▶ **PROBLEM STATEMENT**
Report every line in the listing below where the string "recognized" shows up.

▶ **THE INPUT**
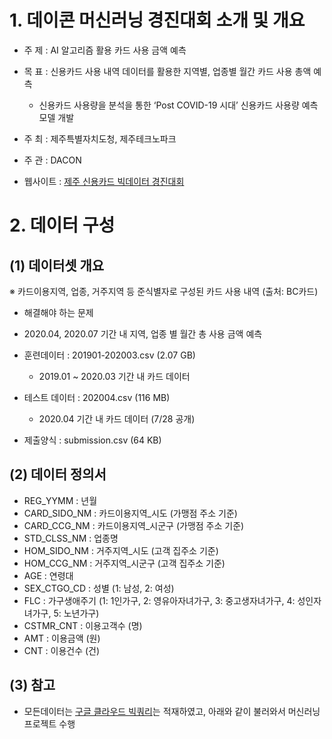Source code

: # 1. 데이콘 머신러닝 경진대회 소개 및 개요
- 주 제 : AI 알고리즘 활용 카드 사용 금액 예측

- 목 표 : 신용카드 사용 내역 데이터를 활용한 지역별, 업종별 월간 카드 사용 총액 예측

    - 신용카드 사용량을 분석을 통한  ‘Post COVID-19 시대’ 신용카드 사용량 예측 모델 개발

 - 주 최 : 제주특별자치도청, 제주테크노파크

 - 주 관 : DACON

- 웹사이트 : [제주 신용카드 빅데이터 경진대회](https://dacon.io/competitions/official/235615/overview/)

# 2. 데이터 구성
## (1) 데이터셋 개요
※ 카드이용지역, 업종, 거주지역 등 준식별자로 구성된 카드 사용 내역 (출처: BC카드)

- 해결해야 하는 문제
 - 2020.04, 2020.07 기간 내 지역, 업종 별 월간 총 사용 금액 예측

- 훈련데이터 : 201901-202003.csv (2.07 GB)
    + 2019.01 ~ 2020.03 기간 내 카드 데이터

- 테스트 데이터 : 202004.csv (116 MB)
    + 2020.04 기간 내 카드 데이터 (7/28 공개)

- 제출양식 : submission.csv (64 KB)

## (2) 데이터 정의서
- REG_YYMM : 년월
- CARD_SIDO_NM : 카드이용지역_시도 (가맹점 주소 기준)
- CARD_CCG_NM : 카드이용지역_시군구 (가맹점 주소 기준)
- STD_CLSS_NM : 업종명
- HOM_SIDO_NM : 거주지역_시도 (고객 집주소 기준)
- HOM_CCG_NM : 거주지역_시군구 (고객 집주소 기준)
- AGE : 연령대
- SEX_CTGO_CD : 성별 (1: 남성, 2: 여성)
- FLC : 가구생애주기 (1: 1인가구, 2: 영유아자녀가구, 3: 중고생자녀가구, 4: 성인자녀가구, 5: 노년가구)
- CSTMR_CNT : 이용고객수 (명)
- AMT : 이용금액 (원)
- CNT : 이용건수 (건)

## (3) 참고
- 모든데이터는 [구글 클라우드 빅쿼리](https://cloud.google.com/bigquery/what-is-bigquery?hl=ko)는 적재하였고, 아래와 같이 불러와서 머신러닝 프로젝트 수행

```python

```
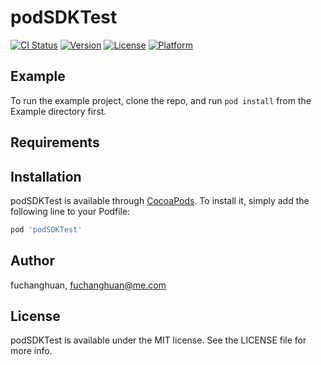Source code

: # podSDKTest

[![CI Status](https://img.shields.io/travis/fuchanghuan/podSDKTest.svg?style=flat)](https://travis-ci.org/fuchanghuan/podSDKTest)
[![Version](https://img.shields.io/cocoapods/v/podSDKTest.svg?style=flat)](https://cocoapods.org/pods/podSDKTest)
[![License](https://img.shields.io/cocoapods/l/podSDKTest.svg?style=flat)](https://cocoapods.org/pods/podSDKTest)
[![Platform](https://img.shields.io/cocoapods/p/podSDKTest.svg?style=flat)](https://cocoapods.org/pods/podSDKTest)

## Example

To run the example project, clone the repo, and run `pod install` from the Example directory first.

## Requirements

## Installation

podSDKTest is available through [CocoaPods](https://cocoapods.org). To install
it, simply add the following line to your Podfile:

```ruby
pod 'podSDKTest'
```

## Author

fuchanghuan, fuchanghuan@me.com

## License

podSDKTest is available under the MIT license. See the LICENSE file for more info.

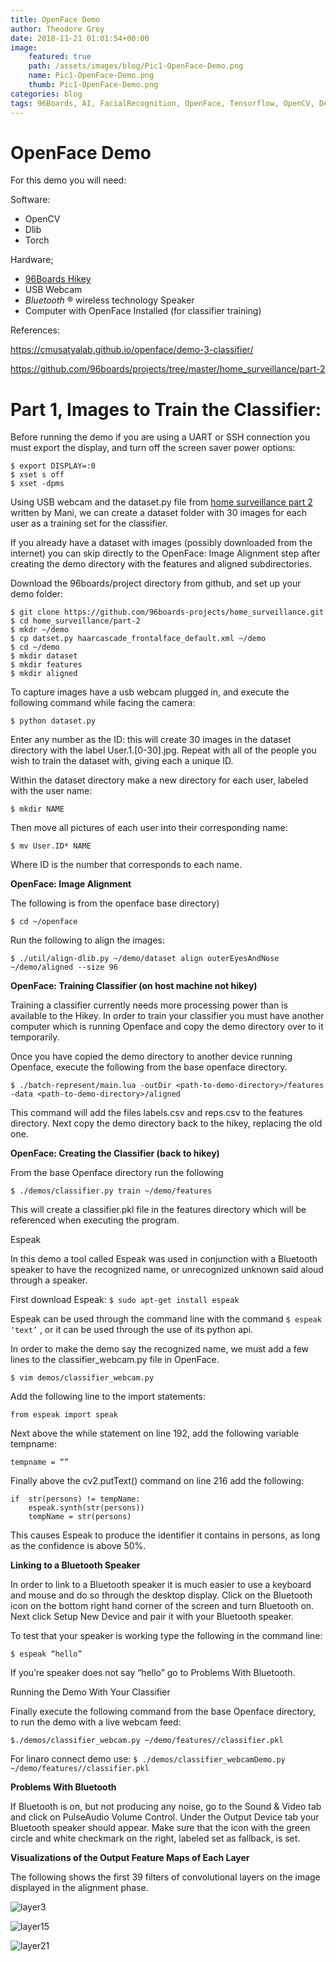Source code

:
 ```yaml
---
title: OpenFace Demo
author: Theodore Grey
date: 2018-11-21 01:01:54+00:00
image:
    featured: true
    path: /assets/images/blog/Pic1-OpenFace-Demo.png
    name: Pic1-OpenFace-Demo.png
    thumb: Pic1-OpenFace-Demo.png
categories: blog
tags: 96Boards, AI, FacialRecognition, OpenFace, Tensorflow, OpenCV, Demo
---
```


# OpenFace Demo

For this demo you will need:

Software:

- OpenCV
- Dlib
- Torch

Hardware;

- [96Boards Hikey](http://www.96boards.org/product/hikey/)
- USB Webcam
- _Bluetooth_ ® wireless technology Speaker
- Computer with OpenFace Installed (for classifier training)

References:

https://cmusatyalab.github.io/openface/demo-3-classifier/

https://github.com/96boards/projects/tree/master/home_surveillance/part-2

# Part 1, Images to Train the Classifier:

Before running the demo if you are using a UART or SSH connection you must export the display, and turn off the screen saver power options:
```
$ export DISPLAY=:0
$ xset s off
$ xset -dpms
```
Using USB webcam and the dataset.py file from [home surveillance part 2](https://github.com/96boards-projects/home_surveillance/tree/master/part-2) written by Mani, we can create a dataset folder with 30 images for each user as a training set for the classifier.

If you already have a dataset with images (possibly downloaded from the internet) you can skip directly to the OpenFace: Image Alignment step after creating the demo directory with the features and aligned subdirectories.

Download the 96boards/project directory from github, and set up your demo folder:
```
$ git clone https://github.com/96boards-projects/home_surveillance.git
$ cd home_surveillance/part-2
$ mkdr ~/demo
$ cp datset.py haarcascade_frontalface_default.xml ~/demo
$ cd ~/demo
$ mkdir dataset
$ mkdir features
$ mkdir aligned
```
To capture images have a usb webcam plugged in, and execute the following command while facing the camera:

`$ python dataset.py`

Enter any number as the ID: this will create 30 images in the dataset directory with the label User.1.[0-30].jpg.
Repeat with all of the people you wish to train the dataset with, giving each a unique ID.

Within the dataset directory make a new directory for each user, labeled with the user name:

`$ mkdir NAME`

Then move all pictures of each user into their corresponding name:

`$ mv User.ID* NAME`

Where ID is the number that corresponds to each name.


**OpenFace: Image Alignment**

The following is from the openface base directory)

`$ cd ~/openface`

Run the following to align the images:

`$ ./util/align-dlib.py ~/demo/dataset align outerEyesAndNose ~/demo/aligned --size 96`


**OpenFace: Training Classifier (on host machine not hikey)**

Training a classifier currently needs more processing power than is available to the Hikey. In order to train your classifier you must have another computer which is running Openface and copy the demo directory over to it temporarily.

Once you have copied the demo directory to another device running Openface, execute the following from the base openface directory.
```
$ ./batch-represent/main.lua -outDir <path-to-demo-directory>/features -data <path-to-demo-directory>/aligned
```
This command will add the files labels.csv and reps.csv to the features directory.
Next copy the demo directory back to the hikey, replacing the old one.


**OpenFace: Creating the Classifier (back to hikey)**

From the base Openface directory run the following

`$ ./demos/classifier.py train ~/demo/features`

This will create a classifier.pkl file in the features directory which will be referenced when executing the program.

Espeak

In this demo a tool called Espeak was used in conjunction with a Bluetooth speaker to have the recognized name, or unrecognized unknown said aloud through a speaker.

First download Espeak:
`$ sudo apt-get install espeak`

Espeak can be used through the command line with the command `$ espeak ‘text’` , or it can be used through the use of its python api.

In order to make the demo say the recognized name, we must add a few lines to the classifier_webcam.py file in OpenFace.

`$ vim demos/classifier_webcam.py`

Add the following line to the import statements:

`from espeak import speak`

Next above the while statement on line 192, add the following variable tempname:

`tempname = “”`

Finally above the cv2.putText() command on line 216 add the following:
```
if  str(persons) != tempName:
	espeak.synth(str(persons))
	tempName = str(persons)
```
This causes Espeak to produce the identifier it contains in persons, as long as the confidence is above 50%.

**Linking to a Bluetooth Speaker**

In order to link to a Bluetooth speaker it is much easier to use a keyboard and mouse and do so through the desktop display. Click on the Bluetooth icon on the bottom right hand corner of the screen and turn Bluetooth on. Next click Setup New Device and pair it with your Bluetooth speaker.

To test that your speaker is working type the following in the command line:

`$ espeak “hello”`

If you’re speaker does not say “hello” go to Problems With Bluetooth.

Running the Demo With Your Classifier

Finally execute the following command from the base Openface directory, to run the demo with a live webcam feed:

`$./demos/classifier_webcam.py ~/demo/features//classifier.pkl`

For linaro connect demo use:
`$ ./demos/classifier_webcamDemo.py ~/demo/features//classifier.pkl`

**Problems With Bluetooth**

If Bluetooth is on, but not producing any noise, go to the Sound & Video tab and click on PulseAudio Volume Control. Under the Output Device tab your Bluetooth speaker should appear. Make sure that the icon with the green circle and white checkmark on the right, labeled set as fallback, is set.


**Visualizations of the Output Feature Maps of Each Layer**

The following shows the first 39 filters of convolutional layers on the image displayed in the alignment phase.

![layer3](/assets/images/blog/OpenFace-Layer3.png)

![layer15](/assets/images/blog/OpenFace-Layer15.png)

![layer21](/assets/images/blog/OpenFace-Layer21.png)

▶ **ANSWER TO THIS PROBLEM**
In this demo a tool called Espeak was used in conjunction with a Bluetooth speaker to have the recognized name, or unrecognized unknown said aloud through a speaker.
In order to make the demo say the recognized name, we must add a few lines to the classifier_webcam.py file in OpenFace.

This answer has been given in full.